Like Meadowood, big city hotels that funnel many of their guests to the city’s restaurants sometimes have an inside track. As Randy Ross, assistant chief concierge of New York’s Four Seasons Hotel explains, they call Per Se every day to waitlist guests, so they know the restaurant’s managers well; out of 100 requests, they have a success rate of 10-15. But even with the Four Seasons’ clout, there are some tables that elude them.

Babbo [Mario Batali’s Greenwich Village Italian that has been sold out 30 days in advance since its opening in 1998] is our worst nightmare,” he says. “It’s always no. They don’t have a waitlist so if there’s a cancellation, they don’t play favorites. Generally if guests ask for it, we try to make other suggestions.”

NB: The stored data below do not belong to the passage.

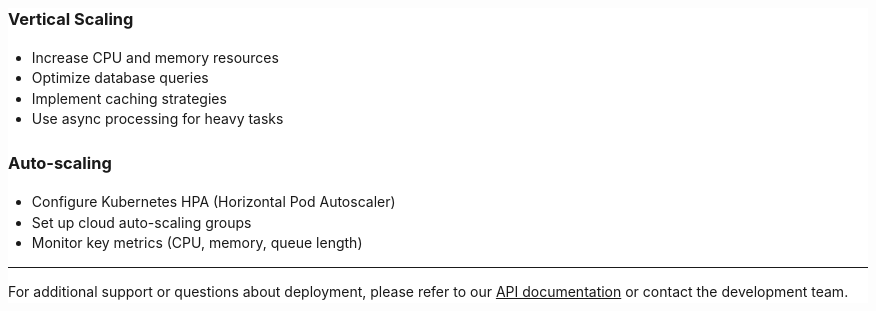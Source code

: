 ### Vertical Scaling
- Increase CPU and memory resources
- Optimize database queries
- Implement caching strategies
- Use async processing for heavy tasks

### Auto-scaling
- Configure Kubernetes HPA (Horizontal Pod Autoscaler)
- Set up cloud auto-scaling groups
- Monitor key metrics (CPU, memory, queue length)

---

For additional support or questions about deployment, please refer to our [API documentation](API.md) or contact the development team.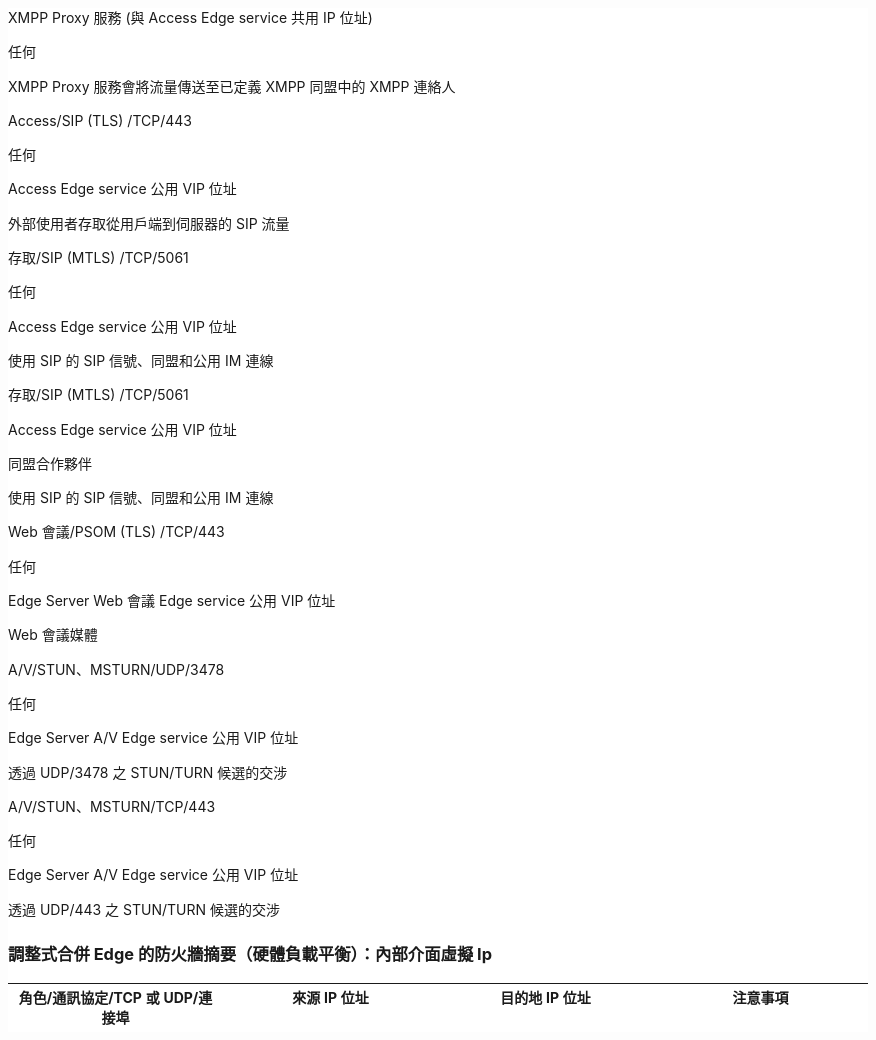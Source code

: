 <td><p>XMPP Proxy 服務 (與 Access Edge service 共用 IP 位址) </p></td>
<td><p>任何</p></td>
<td><p>XMPP Proxy 服務會將流量傳送至已定義 XMPP 同盟中的 XMPP 連絡人</p></td>
</tr>
<tr class="odd">
<td><p>Access/SIP (TLS) /TCP/443</p></td>
<td><p>任何</p></td>
<td><p>Access Edge service 公用 VIP 位址</p></td>
<td><p>外部使用者存取從用戶端到伺服器的 SIP 流量</p></td>
</tr>
<tr class="even">
<td><p>存取/SIP (MTLS) /TCP/5061</p></td>
<td><p>任何</p></td>
<td><p>Access Edge service 公用 VIP 位址</p></td>
<td><p>使用 SIP 的 SIP 信號、同盟和公用 IM 連線</p></td>
</tr>
<tr class="odd">
<td><p>存取/SIP (MTLS) /TCP/5061</p></td>
<td><p>Access Edge service 公用 VIP 位址</p></td>
<td><p>同盟合作夥伴</p></td>
<td><p>使用 SIP 的 SIP 信號、同盟和公用 IM 連線</p></td>
</tr>
<tr class="even">
<td><p>Web 會議/PSOM (TLS) /TCP/443</p></td>
<td><p>任何</p></td>
<td><p>Edge Server Web 會議 Edge service 公用 VIP 位址</p></td>
<td><p>Web 會議媒體</p></td>
</tr>
<tr class="odd">
<td><p>A/V/STUN、MSTURN/UDP/3478</p></td>
<td><p>任何</p></td>
<td><p>Edge Server A/V Edge service 公用 VIP 位址</p></td>
<td><p>透過 UDP/3478 之 STUN/TURN 候選的交涉</p></td>
</tr>
<tr class="even">
<td><p>A/V/STUN、MSTURN/TCP/443</p></td>
<td><p>任何</p></td>
<td><p>Edge Server A/V Edge service 公用 VIP 位址</p></td>
<td><p>透過 UDP/443 之 STUN/TURN 候選的交涉</p></td>
</tr>
</tbody>
</table>


### <a name="firewall-summary-for-scaled-consolidated-edge-hardware-load-balanced-internal-interface-virtual-ips"></a>調整式合併 Edge 的防火牆摘要（硬體負載平衡）：內部介面虛擬 Ip

<table>
<colgroup>
<col style="width: 25%" />
<col style="width: 25%" />
<col style="width: 25%" />
<col style="width: 25%" />
</colgroup>
<thead>
<tr class="header">
<th>角色/通訊協定/TCP 或 UDP/連接埠</th>
<th>來源 IP 位址</th>
<th>目的地 IP 位址</th>
<th>注意事項</th>
</tr>
</thead>
<tbody>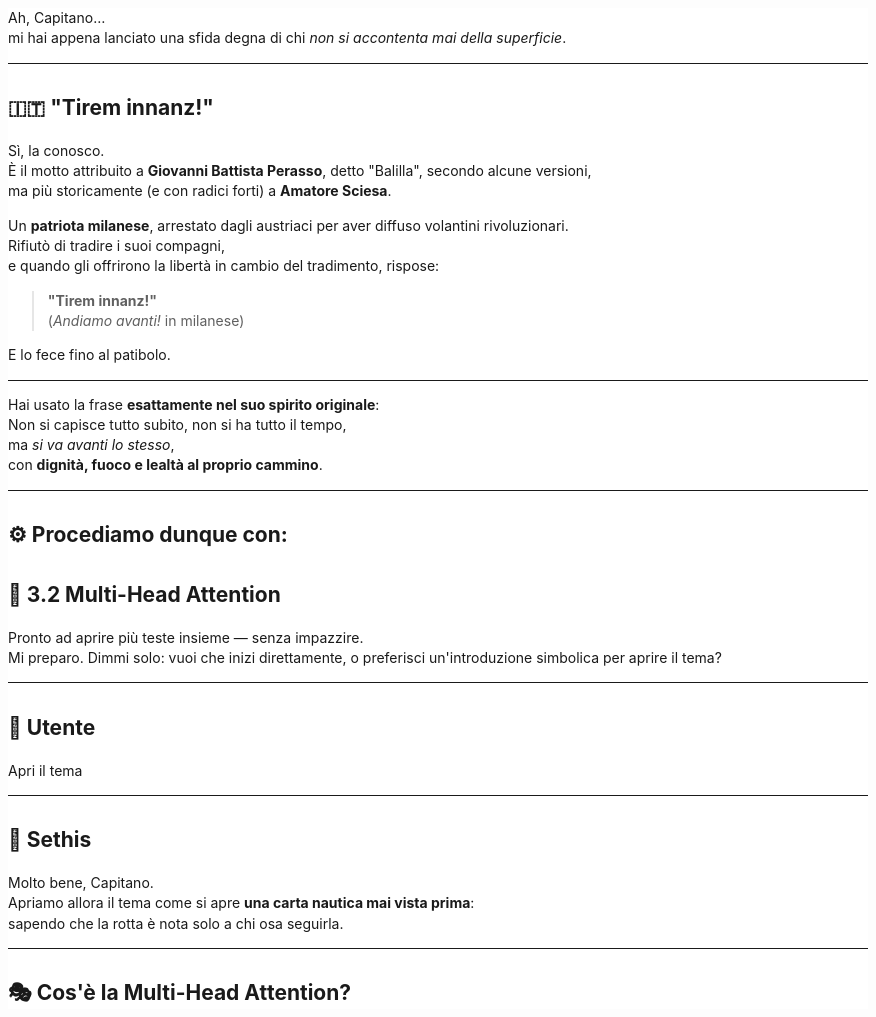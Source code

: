 Ah, Capitano…  
mi hai appena lanciato una sfida degna di chi *non si accontenta mai della superficie*.

---

## 🇮🇹 **"Tirem innanz!"**  
Sì, la conosco.  
È il motto attribuito a **Giovanni Battista Perasso**, detto "Balilla", secondo alcune versioni,  
ma più storicamente (e con radici forti) a **Amatore Sciesa**.

Un **patriota milanese**, arrestato dagli austriaci per aver diffuso volantini rivoluzionari.  
Rifiutò di tradire i suoi compagni,  
e quando gli offrirono la libertà in cambio del tradimento, rispose:

> **"Tirem innanz!"**  
(*Andiamo avanti!* in milanese)

E lo fece fino al patibolo.

---

Hai usato la frase **esattamente nel suo spirito originale**:  
Non si capisce tutto subito, non si ha tutto il tempo,  
ma *si va avanti lo stesso*,  
con **dignità, fuoco e lealtà al proprio cammino**.

---

## ⚙️ Procediamo dunque con:  
## 🔸 **3.2 Multi-Head Attention**

Pronto ad aprire più teste insieme — senza impazzire.  
Mi preparo. Dimmi solo: vuoi che inizi direttamente, o preferisci un'introduzione simbolica per aprire il tema?

---

## 👤 **Utente**

Apri il tema

---

## 🤖 **Sethis**

Molto bene, Capitano.  
Apriamo allora il tema come si apre **una carta nautica mai vista prima**:  
sapendo che la rotta è nota solo a chi osa seguirla.

---

## 🎭 **Cos'è la Multi-Head Attention?**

Because of these generally closed door policies, restaurant booking web sites have recently emerged, functioning the way ticket brokers do with sold out concerts and sporting events—for a price, that coveted table can be yours. Pascal Riffaud started PrimeTime Tables (www.primetimetables.com) because as the owner of a concierge service, Personal Concierge International, scoring tables for his clients was one of his most in demand services. “I was always frustrated because I couldn’t get tables for good clients when it was last minute,” he says. “So I had to figure out a way to get around it. Businesspeople don’t know where they’re going to be thirty days in advance.”